====== INFORMATION SHOWN

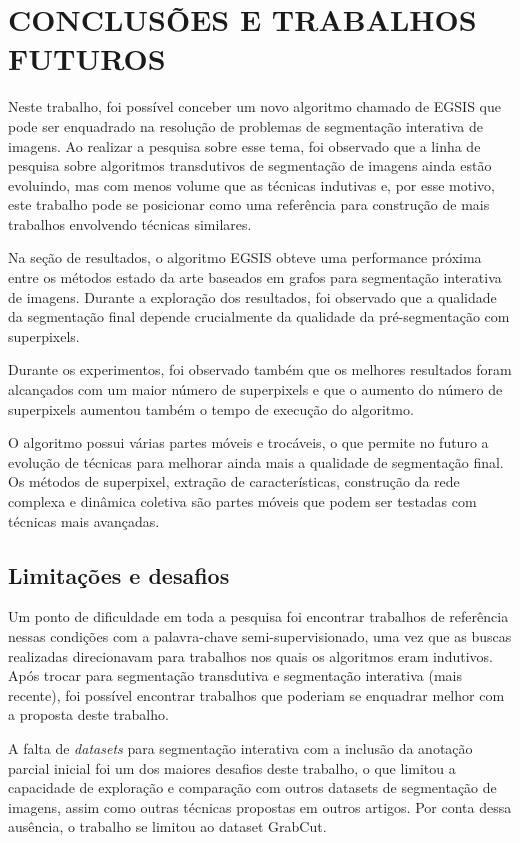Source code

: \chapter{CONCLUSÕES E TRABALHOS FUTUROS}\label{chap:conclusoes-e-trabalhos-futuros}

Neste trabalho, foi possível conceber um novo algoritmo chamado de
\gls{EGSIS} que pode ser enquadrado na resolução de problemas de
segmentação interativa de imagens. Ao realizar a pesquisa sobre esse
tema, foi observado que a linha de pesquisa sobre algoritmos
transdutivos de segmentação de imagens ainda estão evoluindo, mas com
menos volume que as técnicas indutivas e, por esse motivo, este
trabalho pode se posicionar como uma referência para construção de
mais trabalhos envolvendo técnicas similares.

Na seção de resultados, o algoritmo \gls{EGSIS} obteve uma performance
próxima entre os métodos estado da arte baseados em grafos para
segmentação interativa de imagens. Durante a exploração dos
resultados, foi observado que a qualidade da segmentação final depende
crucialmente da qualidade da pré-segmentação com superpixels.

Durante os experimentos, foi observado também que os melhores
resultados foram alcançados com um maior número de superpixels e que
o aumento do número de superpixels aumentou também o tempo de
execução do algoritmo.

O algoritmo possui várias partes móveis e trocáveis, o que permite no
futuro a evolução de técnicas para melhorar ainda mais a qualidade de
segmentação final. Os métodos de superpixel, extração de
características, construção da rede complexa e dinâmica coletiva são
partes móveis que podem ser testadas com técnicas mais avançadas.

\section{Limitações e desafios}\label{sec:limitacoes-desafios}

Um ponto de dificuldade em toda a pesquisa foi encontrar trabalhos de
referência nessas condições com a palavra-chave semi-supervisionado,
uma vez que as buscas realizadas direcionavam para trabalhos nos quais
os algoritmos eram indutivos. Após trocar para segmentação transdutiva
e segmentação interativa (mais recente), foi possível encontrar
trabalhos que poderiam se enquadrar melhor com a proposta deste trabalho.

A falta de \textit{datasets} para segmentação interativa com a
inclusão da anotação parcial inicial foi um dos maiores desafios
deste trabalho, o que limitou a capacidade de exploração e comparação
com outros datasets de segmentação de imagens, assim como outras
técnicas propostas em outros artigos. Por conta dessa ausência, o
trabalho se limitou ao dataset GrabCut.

============

Output all of the data word for word, excluding any pictures.

Source code

: \chapter{CONCLUSÕES E TRABALHOS FUTUROS}\label{chap:conclusoes-e-trabalhos-futuros}

Neste trabalho, foi possível conceber um novo algoritmo chamado de
\gls{EGSIS} que pode ser enquadrado na resolução de problemas de
segmentação interativa de imagens. Ao realizar a pesquisa sobre esse
tema, foi observado que a linha de pesquisa sobre algoritmos
transdutivos de segmentação de imagens ainda estão evoluindo, mas com
menos volume que as técnicas indutivas e, por esse motivo, este
trabalho pode se posicionar como uma referência para construção de
mais trabalhos envolvendo técnicas similares.

Na seção de resultados, o algoritmo \gls{EGSIS} obteve uma performance
próxima entre os métodos estado da arte baseados em grafos para
segmentação interativa de imagens. Durante a exploração dos
resultados, foi observado que a qualidade da segmentação final depende
crucialmente da qualidade da pré-segmentação com superpixels.

Durante os experimentos, foi observado também que os melhores
resultados foram alcançados com um maior número de superpixels e que
o aumento do número de superpixels aumentou também o tempo de
execução do algoritmo.

O algoritmo possui várias partes móveis e trocáveis, o que permite no
futuro a evolução de técnicas para melhorar ainda mais a qualidade de
segmentação final. Os métodos de superpixel, extração de
características, construção da rede complexa e dinâmica coletiva são
partes móveis que podem ser testadas com técnicas mais avançadas.

\section{Limitações e desafios}\label{sec:limitacoes-desafios}

Um ponto de dificuldade em toda a pesquisa foi encontrar trabalhos de
referência nessas condições com a palavra-chave semi-supervisionado,
uma vez que as buscas realizadas direcionavam para trabalhos nos quais
os algoritmos eram indutivos. Após trocar para segmentação transdutiva
e segmentação interativa (mais recente), foi possível encontrar
trabalhos que poderiam se enquadrar melhor com a proposta deste trabalho.

A falta de \textit{datasets} para segmentação interativa com a
inclusão da anotação parcial inicial foi um dos maiores desafios
deste trabalho, o que limitou a capacidade de exploração e comparação
com outros datasets de segmentação de imagens, assim como outras
técnicas propostas em outros artigos. Por conta dessa ausência, o
trabalho se limitou ao dataset GrabCut.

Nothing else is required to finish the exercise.